Lifting of Ethiopia’s state of emergency could open door for sourcing

The Ethiopian government’s lifting of a 10-month-long national state of emergency should help put it back on track to continue to attract investment from textile and apparel firms and other industries.

Lawmakers in the East African nation voted to end the emergency law that restricted a number of rights and led to the arrests of more than 21,000 people and impacted one of Africa’s fastest-growing economies.

More than 600 people were killed in nearly a year of protests that first ignited in the Oromia region and spread into the Amhara region and the capital, Addis Ababa. Demands included an end arbitrary arrests and respect for regional autonomy.

Rights groups have claimed that many people were beaten and subjected to arbitrary detentions under the emergency law. The government has maintained that those arrested by mistake were released and those who unwillingly took part in the unrest were released after what it described as “trainings.”

Restrictions under the state of emergency included arbitrary arrests without court orders; limits on radio, television and theater; and dawn-to-dusk prohibitions on unauthorized movements around infrastructure facilities and factories.

An advisory from the U.S. Department of State last year specifically warned against visiting the Amhara and Oromia regions. The Oromia area has been the site of most new textile and apparel manufacturing development.

According to the Ethiopian Investment Commission, the state of emergency has not deterred foreign investors, with half of the $1.2 billion worth of projects committed in the first six months of the 2016-17 fiscal year licensed in textile and garment manufacturing.

The Hawassa Industrial Park, the largest industrial park in Africa, was inaugurated in 2016, is fully occupied, and saw its first exports leave the facility earlier this year.

Ethiopia’s vision is to create a fully integrated vertical supply chain, from garment factories to fabric mills, accessories producers, spinning mills and high quality cotton cultivation.

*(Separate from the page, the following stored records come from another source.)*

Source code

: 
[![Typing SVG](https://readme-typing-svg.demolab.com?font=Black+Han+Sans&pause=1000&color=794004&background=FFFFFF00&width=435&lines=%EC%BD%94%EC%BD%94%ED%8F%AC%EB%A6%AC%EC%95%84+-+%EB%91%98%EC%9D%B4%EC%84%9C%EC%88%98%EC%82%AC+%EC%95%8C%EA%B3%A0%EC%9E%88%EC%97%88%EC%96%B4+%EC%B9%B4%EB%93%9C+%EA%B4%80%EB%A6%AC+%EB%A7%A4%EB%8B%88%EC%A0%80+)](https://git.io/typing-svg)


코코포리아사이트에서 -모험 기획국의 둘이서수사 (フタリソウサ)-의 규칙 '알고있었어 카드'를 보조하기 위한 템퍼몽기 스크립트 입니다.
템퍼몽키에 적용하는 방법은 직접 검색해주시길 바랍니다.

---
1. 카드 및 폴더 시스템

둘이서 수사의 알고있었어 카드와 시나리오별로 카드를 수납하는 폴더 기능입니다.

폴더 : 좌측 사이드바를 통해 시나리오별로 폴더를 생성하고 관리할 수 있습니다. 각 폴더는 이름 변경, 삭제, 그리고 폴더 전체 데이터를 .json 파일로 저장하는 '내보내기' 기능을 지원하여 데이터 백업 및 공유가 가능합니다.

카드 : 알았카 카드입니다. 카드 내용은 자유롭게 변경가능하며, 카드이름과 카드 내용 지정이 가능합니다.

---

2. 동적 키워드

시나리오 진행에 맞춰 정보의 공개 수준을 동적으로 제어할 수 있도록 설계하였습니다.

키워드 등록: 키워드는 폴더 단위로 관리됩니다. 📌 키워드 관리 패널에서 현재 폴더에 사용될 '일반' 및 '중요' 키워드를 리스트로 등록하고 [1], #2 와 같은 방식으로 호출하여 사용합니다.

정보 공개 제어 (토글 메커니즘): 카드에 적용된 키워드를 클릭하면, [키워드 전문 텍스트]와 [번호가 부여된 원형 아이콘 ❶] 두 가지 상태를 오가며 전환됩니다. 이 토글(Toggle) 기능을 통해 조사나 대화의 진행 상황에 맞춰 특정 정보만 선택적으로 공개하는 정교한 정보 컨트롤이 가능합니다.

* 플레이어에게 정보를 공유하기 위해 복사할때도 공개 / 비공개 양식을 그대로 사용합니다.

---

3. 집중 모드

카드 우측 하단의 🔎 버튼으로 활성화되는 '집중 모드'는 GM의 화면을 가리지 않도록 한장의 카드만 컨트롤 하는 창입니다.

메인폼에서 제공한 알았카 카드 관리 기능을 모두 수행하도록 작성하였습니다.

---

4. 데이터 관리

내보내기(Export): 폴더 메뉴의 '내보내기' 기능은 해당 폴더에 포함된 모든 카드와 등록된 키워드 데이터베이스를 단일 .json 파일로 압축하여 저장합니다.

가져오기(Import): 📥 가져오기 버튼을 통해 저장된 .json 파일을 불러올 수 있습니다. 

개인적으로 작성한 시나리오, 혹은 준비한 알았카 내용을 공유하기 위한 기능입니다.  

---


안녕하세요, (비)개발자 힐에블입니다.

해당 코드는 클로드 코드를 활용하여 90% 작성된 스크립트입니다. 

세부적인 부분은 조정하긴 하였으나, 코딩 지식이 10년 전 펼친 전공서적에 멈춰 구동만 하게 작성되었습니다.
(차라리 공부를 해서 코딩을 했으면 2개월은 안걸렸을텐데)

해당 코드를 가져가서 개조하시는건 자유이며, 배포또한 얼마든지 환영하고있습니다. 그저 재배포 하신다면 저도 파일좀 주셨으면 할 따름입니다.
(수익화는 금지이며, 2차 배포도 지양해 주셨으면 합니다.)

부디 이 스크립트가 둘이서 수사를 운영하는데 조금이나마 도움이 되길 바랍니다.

Ethiopia’s Hawassa eco-industrial park has attracted 18 global apparel and textile companies as operations get under way.

Construction of the park, the first in its kind in the country, cost more than $250 million and was built in less than a year. Covering an area of 1.3 million square meters, the addition of the park is expected to bring Ethiopia’s revenue derived from textiles and garments to $1 billion over the long term from the current $150 million annually, according to the Ethiopian Investment Commission.

Consistent with the Ethiopian government’s commitment to build a green economy, Hawassa industrial park is designed, constructed and operated as an eco-friendly park. It has a water and waste treatment plant that uses the latest technology for treating and recycling about 90 percent of the water used in the park. To this end, a zero-liquid discharge facility has already been set up with a daily processing capacity of 11 million liters of effluent.

PVH Corp. is among the companies already establishing operations there, and six local companies are ready to start operations there, too. When fully operational, industries within the park are expected to create 60,000 jobs, EIC noted.

The Ethiopian government plans to construct 10 industrial parks across the country to enhance job opportunities, bring in revenue and promote technology transfer. Modeled after the Hawassa Industrial Park, the government has already moved ahead with development of similar parks, two of which will soon open in Kombolcha and Mekele.

In May, risk management firm Verisk Maplecroft stated in a risk briefing that land rights for cotton production are likely to get more controversial as droughts intensify, and the likelihood of future protests affecting the apparel sector was “high.”

At the time, the Verisk report noted, “the country’s reputation as a stable destination in an unstable region has been severely undermined by protests in 2016. When Verisk Maplecroft conducted on the ground research in February…we found that these issues, along with concerns over labor rights, would likely pose major risks for cotton producers over the coming five to ten years.”

Last week, India’s State Minister for Industry, Bogale Feleke Temesgen, told the Ethiopian Investment Promotion Workshop for the cotton, textile, and apparel sector said access to low-cost energy, easy access to land, a strong infrastructure and duty free and quota free market access to the European Union and the U.S. are major advantages for Indian investors in Ethiopia.

Stating that textile industry would play a major role in the industry development strategy of the nation, he said Ethiopia’s textile and clothing industry has been undergoing major development aided by low labor costs and highly motivated work force.

“There is huge potential for expansion of cotton cultivation in Omo-Gibe, Wabi Shebelle, Baro Akobo, Blue Nile and Tekeze River basins in Ethiopia,” the minister said. “With successful bilateral and multilateral agreements with the U.S. and the EU, the manufacturer can easily export their products all over the world.”